Happy New Year! As 2025 comes to a close, JFCS is pausing to reflect on the challenges we’ve navigated, the milestones we’ve reached, and the impact we’ve made together over the past year.

Right from the get-go, 2025 was a year of both challenge and hope. In January, we launched a new pillar of service focused on immigrants and refugees. We have been committed to serving these populations since our inception, but with the ever-changing and often restrictive nature of immigrant rights in recent times, we’ve realized that we need to take extra effort to ensure immigrants and refugees have access to the services they deserve. JFCS took this time of challenge and fear as an opportunity to commit ourselves to the goal of assistance and relief.

We’d like to thank people like you for helping us achieve this goal! Our annual MOSAIC awards, which honor immigrants and refugees who have enriched Louisville’s community, helped to raise funds for serving immigrant populations. This awards event was attended in record numbers this past May. We received over $63,500 through our MOSAIC awards from generous community members; it is commendable to see the Louisville community demonstrating such concern for the important issues facing society today. 

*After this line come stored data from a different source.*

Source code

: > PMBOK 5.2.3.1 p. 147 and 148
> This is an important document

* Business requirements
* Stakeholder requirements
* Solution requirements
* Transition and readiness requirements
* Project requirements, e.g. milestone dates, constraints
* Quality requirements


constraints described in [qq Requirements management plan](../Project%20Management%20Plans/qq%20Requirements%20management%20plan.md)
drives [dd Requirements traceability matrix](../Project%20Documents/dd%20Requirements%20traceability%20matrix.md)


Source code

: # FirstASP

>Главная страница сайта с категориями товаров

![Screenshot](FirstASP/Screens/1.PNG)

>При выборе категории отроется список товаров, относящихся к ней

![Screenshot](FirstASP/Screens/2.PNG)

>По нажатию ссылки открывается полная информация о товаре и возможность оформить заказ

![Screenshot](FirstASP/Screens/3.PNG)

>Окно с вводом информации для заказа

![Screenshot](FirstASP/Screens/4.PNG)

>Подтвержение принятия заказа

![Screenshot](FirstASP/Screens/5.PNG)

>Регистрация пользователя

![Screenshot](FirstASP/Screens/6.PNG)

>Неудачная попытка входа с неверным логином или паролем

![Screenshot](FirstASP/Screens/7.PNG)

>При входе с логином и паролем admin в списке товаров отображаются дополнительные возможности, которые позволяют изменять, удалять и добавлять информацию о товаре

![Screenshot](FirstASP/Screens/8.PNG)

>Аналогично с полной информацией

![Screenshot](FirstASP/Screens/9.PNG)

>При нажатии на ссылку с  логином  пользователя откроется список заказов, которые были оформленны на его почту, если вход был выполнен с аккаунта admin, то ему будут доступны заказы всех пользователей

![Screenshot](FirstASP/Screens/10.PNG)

Themes of simultaneous challenge and hope arose once again at the beginning of November, when SNAP benefits were federally cut for a brief period. Our food pantry services, always a staple of JFCS, became a haven for an even greater number of people than usual. We temporarily loosened location-based and frequency-based restrictions to allow clients access to needed food products during this unusually trying time. In November alone, we gave out over 11,500 lbs. of food! Our assistance amidst SNAP cuts even made national news; JFCS’ Sonny & Janet Meyer Food Pantry was highlighted by National Public Radio (NPR)!

Once again, we wouldn’t have been able to achieve this without your help. We received almost 9,000 lbs. of food donations from individuals and organizations during November! It would have been impossible to keep up with the demand during this difficult time without your help. The Louisville community has continued to prove itself deeply committed to communal well-being.

We’d be remiss not to acknowledge the bittersweet retirement of Director of Programs Mauri Malka, after over 30 years at JFCS. In honor of her, and the thousands of lives she touched over the years, we unveiled The Mauri Malka Fund for Independent Aging, an endowment fund that helps ensure that older adults can continue living independent, enjoyable lives. We are grateful for the many donations we received towards this fund from our community! Information on how to donate to this endowment is at the bottom of this blog.

We continued in 2025 to strive to honor our community’s commitment to JFCS and those we serve. Among the many things we’ve done to strengthen that commitment, in June, we renewed the Oral History Project interviewing over 20 adults from Louisville’s Jewish community and installed The Frank and Barbara Weisberg Family Fund for Jewish Oral History Display. This wall features photographs and quotes from various the interviews, ensuring that their insights and life experiences inspire generations to come.

We held four successful JFCS Community Chats compiling experts on various subjects to give insight into those issues. Our Seligman Series Night of Humor provided laughs, while our Year of Civil Discourse events gave the Jewish community opportunities to have serious, insightful discussions about pressing global issues.

A year as eventful as 2025 will inevitably be a roller coaster. But despite the challenges and stress we faced, we spent 2025 consistently impressed with the people around us. People like you appreciated us and contributed to our services through both good times and bad ones. Whatever is in store for us in 2026, we know we’ll face it with your help, and we’ll always be grateful for you. Happy New Year, and may we continue to help Louisvillians live with dignity and purpose throughout 2026!